Thursday, August 9, 2012

What's with the name?

When I was a kid in elementary school I pretty much hung with the same group of people for six years. My little sister, two or three close girl friends, and that was it. The girl friends would change every now and then depending on whose father was transferred to a new Air Force base, but for the most part the first six years of my school life was spent with the same group of kids.  Even the kids I wasn't exactly friends with were the same for those six years. We were all familiar with one another to some extent, even if it was just, Oh yeah, that kid has been in my yearbook now for about five years.

Didn't stop me from being teased about the whole diabetes thing.

I don't think there were any other kids in my entire school that had diabetes.
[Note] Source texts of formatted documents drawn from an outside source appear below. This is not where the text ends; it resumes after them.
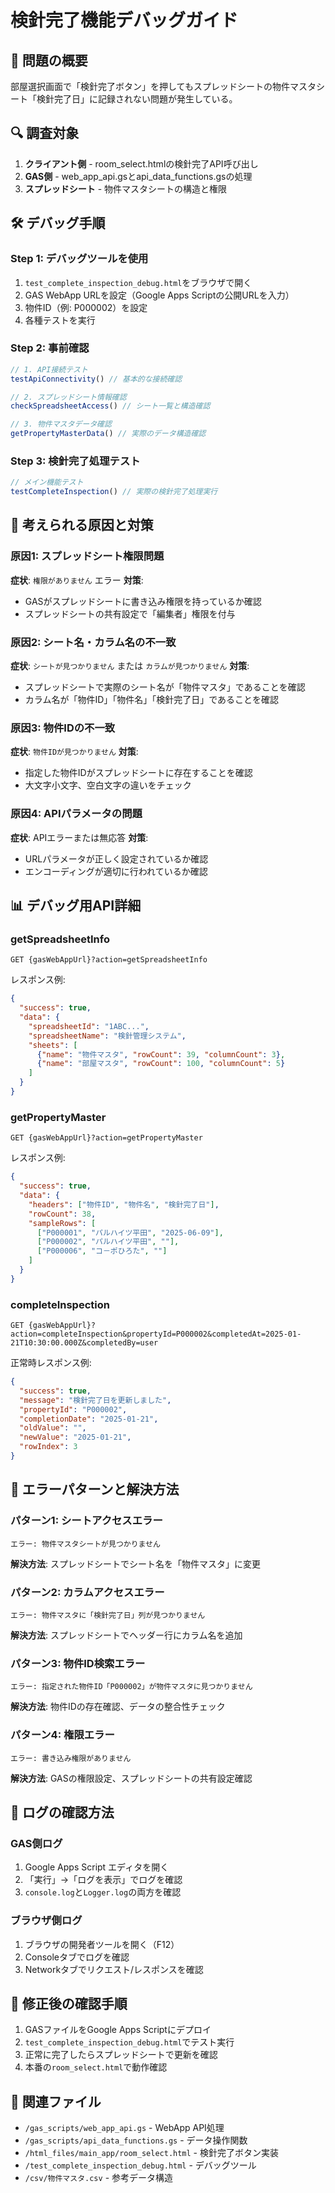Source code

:# 検針完了機能デバッグガイド

## 🚨 問題の概要
部屋選択画面で「検針完了ボタン」を押してもスプレッドシートの物件マスタシート「検針完了日」に記録されない問題が発生している。

## 🔍 調査対象
1. **クライアント側** - room_select.htmlの検針完了API呼び出し
2. **GAS側** - web_app_api.gsとapi_data_functions.gsの処理
3. **スプレッドシート** - 物件マスタシートの構造と権限

## 🛠️ デバッグ手順

### Step 1: デバッグツールを使用
1. `test_complete_inspection_debug.html`をブラウザで開く
2. GAS WebApp URLを設定（Google Apps Scriptの公開URLを入力）
3. 物件ID（例: P000002）を設定
4. 各種テストを実行

### Step 2: 事前確認
```javascript
// 1. API接続テスト
testApiConnectivity() // 基本的な接続確認

// 2. スプレッドシート情報確認
checkSpreadsheetAccess() // シート一覧と構造確認

// 3. 物件マスタデータ確認
getPropertyMasterData() // 実際のデータ構造確認
```

### Step 3: 検針完了処理テスト
```javascript
// メイン機能テスト
testCompleteInspection() // 実際の検針完了処理実行
```

## 🔧 考えられる原因と対策

### 原因1: スプレッドシート権限問題
**症状**: `権限がありません` エラー
**対策**: 
- GASがスプレッドシートに書き込み権限を持っているか確認
- スプレッドシートの共有設定で「編集者」権限を付与

### 原因2: シート名・カラム名の不一致
**症状**: `シートが見つかりません` または `カラムが見つかりません`
**対策**:
- スプレッドシートで実際のシート名が「物件マスタ」であることを確認
- カラム名が「物件ID」「物件名」「検針完了日」であることを確認

### 原因3: 物件IDの不一致
**症状**: `物件IDが見つかりません`
**対策**:
- 指定した物件IDがスプレッドシートに存在することを確認
- 大文字小文字、空白文字の違いをチェック

### 原因4: APIパラメータの問題
**症状**: APIエラーまたは無応答
**対策**:
- URLパラメータが正しく設定されているか確認
- エンコーディングが適切に行われているか確認

## 📊 デバッグ用API詳細

### getSpreadsheetInfo
```
GET {gasWebAppUrl}?action=getSpreadsheetInfo
```
レスポンス例:
```json
{
  "success": true,
  "data": {
    "spreadsheetId": "1ABC...",
    "spreadsheetName": "検針管理システム",
    "sheets": [
      {"name": "物件マスタ", "rowCount": 39, "columnCount": 3},
      {"name": "部屋マスタ", "rowCount": 100, "columnCount": 5}
    ]
  }
}
```

### getPropertyMaster
```
GET {gasWebAppUrl}?action=getPropertyMaster
```
レスポンス例:
```json
{
  "success": true,
  "data": {
    "headers": ["物件ID", "物件名", "検針完了日"],
    "rowCount": 38,
    "sampleRows": [
      ["P000001", "パルハイツ平田", "2025-06-09"],
      ["P000002", "パルハイツ平田", ""],
      ["P000006", "コ－ポひろた", ""]
    ]
  }
}
```

### completeInspection
```
GET {gasWebAppUrl}?action=completeInspection&propertyId=P000002&completedAt=2025-01-21T10:30:00.000Z&completedBy=user
```
正常時レスポンス例:
```json
{
  "success": true,
  "message": "検針完了日を更新しました",
  "propertyId": "P000002",
  "completionDate": "2025-01-21",
  "oldValue": "",
  "newValue": "2025-01-21",
  "rowIndex": 3
}
```

## 🚨 エラーパターンと解決方法

### パターン1: シートアクセスエラー
```
エラー: 物件マスタシートが見つかりません
```
**解決方法**: スプレッドシートでシート名を「物件マスタ」に変更

### パターン2: カラムアクセスエラー
```
エラー: 物件マスタに「検針完了日」列が見つかりません
```
**解決方法**: スプレッドシートでヘッダー行にカラム名を追加

### パターン3: 物件ID検索エラー
```
エラー: 指定された物件ID「P000002」が物件マスタに見つかりません
```
**解決方法**: 物件IDの存在確認、データの整合性チェック

### パターン4: 権限エラー
```
エラー: 書き込み権限がありません
```
**解決方法**: GASの権限設定、スプレッドシートの共有設定確認

## 📝 ログの確認方法

### GAS側ログ
1. Google Apps Script エディタを開く
2. 「実行」→「ログを表示」でログを確認
3. `console.log`と`Logger.log`の両方を確認

### ブラウザ側ログ
1. ブラウザの開発者ツールを開く（F12）
2. Consoleタブでログを確認
3. Networkタブでリクエスト/レスポンスを確認

## 🔄 修正後の確認手順
1. GASファイルをGoogle Apps Scriptにデプロイ
2. `test_complete_inspection_debug.html`でテスト実行
3. 正常に完了したらスプレッドシートで更新を確認
4. 本番の`room_select.html`で動作確認

## 📁 関連ファイル
- `/gas_scripts/web_app_api.gs` - WebApp API処理
- `/gas_scripts/api_data_functions.gs` - データ操作関数
- `/html_files/main_app/room_select.html` - 検針完了ボタン実装
- `/test_complete_inspection_debug.html` - デバッグツール
- `/csv/物件マスタ.csv` - 参考データ構造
I know I was the only one in my grade, because between Kindergarten and fifth grade I was the only child who ever had to be wheeled out of class to the nurse's office because she passed out on her desk during the first week of class (which happened Every. Single. Year.). And I was the only one who needed the teacher to keep a can or two of Hawaiian Punch in his or her desk for emergencies. And I was the only one who had an alarm clock go off mid-morning so that I would remember to eat my snack so I wouldn't keep passing out. And I was the only one who "got to leave class a little early" for lunch to go give herself a shot.
Jealous? I thought not.

So I was called Diabetes Girl every now and then instead of Carla, usually by some boneheaded boy who probably had a crush on me (according to my Grandmother, anyway.) I'd be sitting here with my pants on fire if I said it didn't bother me. What kid wants to be noticeably different?
Maybe Grandma was right....I was pretty cute.


I should point out here that I can really only remember being called "Diabetes Girl" by a couple of kids, but it still stuck with me. I learned early on that labels can hurt, and being pegged for a disease isn't great. It could have been worse (there was at least one kid in my class that was wheelchair bound and severely disabled, but as far as I know he was never called "Wheelchair Boy." I always just called him Dennis, you know, 'cause that was his name.) but I think psychologically it hurt more than I realized. For a long time it made me define myself by my disease. I was Diabetes Girl. That's who I was.

I define myself differently these days, and it has been a long time since anyone has called me Diabetes Girl. Diabetes Girl is part of who I am, though, but she's not all of me, and it took a while for me to figure that out and find a balance. In high school I tried to deny that part of me entirely, but that's a different blog post...and it may actually be several.